[RECORD EXTRACTS Boundary: Start]

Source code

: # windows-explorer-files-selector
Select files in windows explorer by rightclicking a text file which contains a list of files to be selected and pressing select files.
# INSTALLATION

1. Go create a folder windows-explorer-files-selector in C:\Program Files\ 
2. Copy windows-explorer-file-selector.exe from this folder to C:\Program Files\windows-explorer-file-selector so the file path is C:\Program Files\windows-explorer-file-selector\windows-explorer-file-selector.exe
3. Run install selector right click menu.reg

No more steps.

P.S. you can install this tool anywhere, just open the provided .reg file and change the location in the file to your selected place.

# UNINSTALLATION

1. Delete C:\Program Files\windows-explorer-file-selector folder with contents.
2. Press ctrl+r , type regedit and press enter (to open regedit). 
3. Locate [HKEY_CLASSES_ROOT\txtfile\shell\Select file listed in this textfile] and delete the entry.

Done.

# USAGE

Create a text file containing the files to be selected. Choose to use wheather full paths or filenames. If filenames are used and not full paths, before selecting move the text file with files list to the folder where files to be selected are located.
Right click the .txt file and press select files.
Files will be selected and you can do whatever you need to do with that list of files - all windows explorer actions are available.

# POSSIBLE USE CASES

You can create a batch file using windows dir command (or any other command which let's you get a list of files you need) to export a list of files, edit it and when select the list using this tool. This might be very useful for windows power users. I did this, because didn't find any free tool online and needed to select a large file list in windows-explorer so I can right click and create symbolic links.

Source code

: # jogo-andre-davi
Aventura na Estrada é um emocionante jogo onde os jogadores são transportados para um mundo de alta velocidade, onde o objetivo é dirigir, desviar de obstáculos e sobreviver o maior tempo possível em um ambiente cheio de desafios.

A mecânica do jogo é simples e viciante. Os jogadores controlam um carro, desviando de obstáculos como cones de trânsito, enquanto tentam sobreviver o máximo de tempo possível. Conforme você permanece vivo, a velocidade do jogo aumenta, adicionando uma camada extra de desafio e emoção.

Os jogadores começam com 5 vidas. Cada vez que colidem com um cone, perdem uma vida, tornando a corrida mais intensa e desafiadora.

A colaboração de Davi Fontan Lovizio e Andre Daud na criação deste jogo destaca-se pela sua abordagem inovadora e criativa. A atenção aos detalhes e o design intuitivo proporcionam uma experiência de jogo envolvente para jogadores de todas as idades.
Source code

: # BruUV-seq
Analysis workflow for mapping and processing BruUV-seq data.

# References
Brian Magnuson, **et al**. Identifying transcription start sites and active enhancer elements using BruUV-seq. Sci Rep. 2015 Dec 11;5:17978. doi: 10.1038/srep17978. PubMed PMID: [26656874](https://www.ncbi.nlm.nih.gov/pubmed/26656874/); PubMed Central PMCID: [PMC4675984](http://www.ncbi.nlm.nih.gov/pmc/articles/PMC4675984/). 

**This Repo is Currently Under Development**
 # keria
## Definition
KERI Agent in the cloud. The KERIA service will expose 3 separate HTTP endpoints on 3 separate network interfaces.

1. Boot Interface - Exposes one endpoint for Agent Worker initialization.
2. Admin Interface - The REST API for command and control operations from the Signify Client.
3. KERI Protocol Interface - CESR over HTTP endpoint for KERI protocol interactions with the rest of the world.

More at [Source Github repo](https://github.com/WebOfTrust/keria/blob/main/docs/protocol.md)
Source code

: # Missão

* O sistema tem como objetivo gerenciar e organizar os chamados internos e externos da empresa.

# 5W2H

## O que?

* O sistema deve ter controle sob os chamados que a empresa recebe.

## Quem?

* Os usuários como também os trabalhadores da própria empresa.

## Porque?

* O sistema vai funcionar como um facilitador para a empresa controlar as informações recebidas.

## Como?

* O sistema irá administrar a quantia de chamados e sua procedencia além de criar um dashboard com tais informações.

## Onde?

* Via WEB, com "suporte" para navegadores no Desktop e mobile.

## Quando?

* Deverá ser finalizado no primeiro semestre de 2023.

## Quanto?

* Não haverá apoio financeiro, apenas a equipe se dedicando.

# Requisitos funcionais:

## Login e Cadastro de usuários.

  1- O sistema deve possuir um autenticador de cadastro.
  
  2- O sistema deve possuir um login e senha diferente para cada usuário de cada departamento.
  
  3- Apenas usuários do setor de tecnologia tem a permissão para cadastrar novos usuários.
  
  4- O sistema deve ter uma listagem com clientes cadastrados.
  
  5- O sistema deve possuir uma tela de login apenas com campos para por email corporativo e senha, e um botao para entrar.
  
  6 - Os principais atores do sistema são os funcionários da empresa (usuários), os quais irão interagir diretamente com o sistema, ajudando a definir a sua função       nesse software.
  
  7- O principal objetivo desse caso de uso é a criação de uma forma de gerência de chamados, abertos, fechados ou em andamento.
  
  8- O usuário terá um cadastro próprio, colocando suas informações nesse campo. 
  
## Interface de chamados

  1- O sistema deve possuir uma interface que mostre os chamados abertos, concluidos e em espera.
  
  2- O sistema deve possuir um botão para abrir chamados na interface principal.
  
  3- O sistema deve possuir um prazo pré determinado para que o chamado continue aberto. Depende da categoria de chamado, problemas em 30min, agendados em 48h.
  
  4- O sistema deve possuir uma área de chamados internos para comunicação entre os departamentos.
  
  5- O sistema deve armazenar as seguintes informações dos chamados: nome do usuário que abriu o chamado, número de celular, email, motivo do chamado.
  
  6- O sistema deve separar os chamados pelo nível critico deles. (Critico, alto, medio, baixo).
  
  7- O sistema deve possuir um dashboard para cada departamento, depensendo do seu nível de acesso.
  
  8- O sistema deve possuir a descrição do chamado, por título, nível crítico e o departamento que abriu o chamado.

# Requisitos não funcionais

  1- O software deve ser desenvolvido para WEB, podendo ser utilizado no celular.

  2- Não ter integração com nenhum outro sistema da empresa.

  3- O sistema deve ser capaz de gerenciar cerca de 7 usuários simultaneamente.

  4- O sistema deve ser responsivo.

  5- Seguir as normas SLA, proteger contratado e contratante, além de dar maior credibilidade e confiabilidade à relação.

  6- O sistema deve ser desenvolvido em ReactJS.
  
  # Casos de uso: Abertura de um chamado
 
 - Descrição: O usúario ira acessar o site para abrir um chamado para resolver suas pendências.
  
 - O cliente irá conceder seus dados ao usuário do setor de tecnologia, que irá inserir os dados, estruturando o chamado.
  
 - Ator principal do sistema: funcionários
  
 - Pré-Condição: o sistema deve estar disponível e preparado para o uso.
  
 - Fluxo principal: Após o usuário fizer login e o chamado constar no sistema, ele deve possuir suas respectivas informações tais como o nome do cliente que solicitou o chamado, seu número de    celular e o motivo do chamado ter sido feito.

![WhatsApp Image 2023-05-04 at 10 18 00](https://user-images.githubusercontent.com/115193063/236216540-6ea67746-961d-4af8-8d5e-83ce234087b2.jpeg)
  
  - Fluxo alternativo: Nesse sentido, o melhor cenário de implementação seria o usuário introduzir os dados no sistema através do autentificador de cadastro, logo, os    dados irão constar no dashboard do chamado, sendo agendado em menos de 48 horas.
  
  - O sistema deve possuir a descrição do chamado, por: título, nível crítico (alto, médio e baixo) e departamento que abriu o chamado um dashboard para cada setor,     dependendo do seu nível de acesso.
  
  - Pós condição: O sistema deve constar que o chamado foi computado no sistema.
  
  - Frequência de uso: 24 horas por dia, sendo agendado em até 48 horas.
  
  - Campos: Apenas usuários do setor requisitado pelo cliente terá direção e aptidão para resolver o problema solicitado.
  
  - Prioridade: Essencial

[RECORD EXTRACTS Boundary: End]

**GOAL OF THE EXERCISE**
Go through the listing above and write out exactly the lines starting with the one holding "8- O sistema" and running through the one holding "- Descrição: O", ends included, and no others.

**SOLUTION FOR THIS PROBLEM**
  8- O sistema deve possuir a descrição do chamado, por título, nível crítico e o departamento que abriu o chamado.

# Requisitos não funcionais

  1- O software deve ser desenvolvido para WEB, podendo ser utilizado no celular.

  2- Não ter integração com nenhum outro sistema da empresa.

  3- O sistema deve ser capaz de gerenciar cerca de 7 usuários simultaneamente.

  4- O sistema deve ser responsivo.

  5- Seguir as normas SLA, proteger contratado e contratante, além de dar maior credibilidade e confiabilidade à relação.

  6- O sistema deve ser desenvolvido em ReactJS.
  
  # Casos de uso: Abertura de um chamado
 
 - Descrição: O usúario ira acessar o site para abrir um chamado para resolver suas pendências.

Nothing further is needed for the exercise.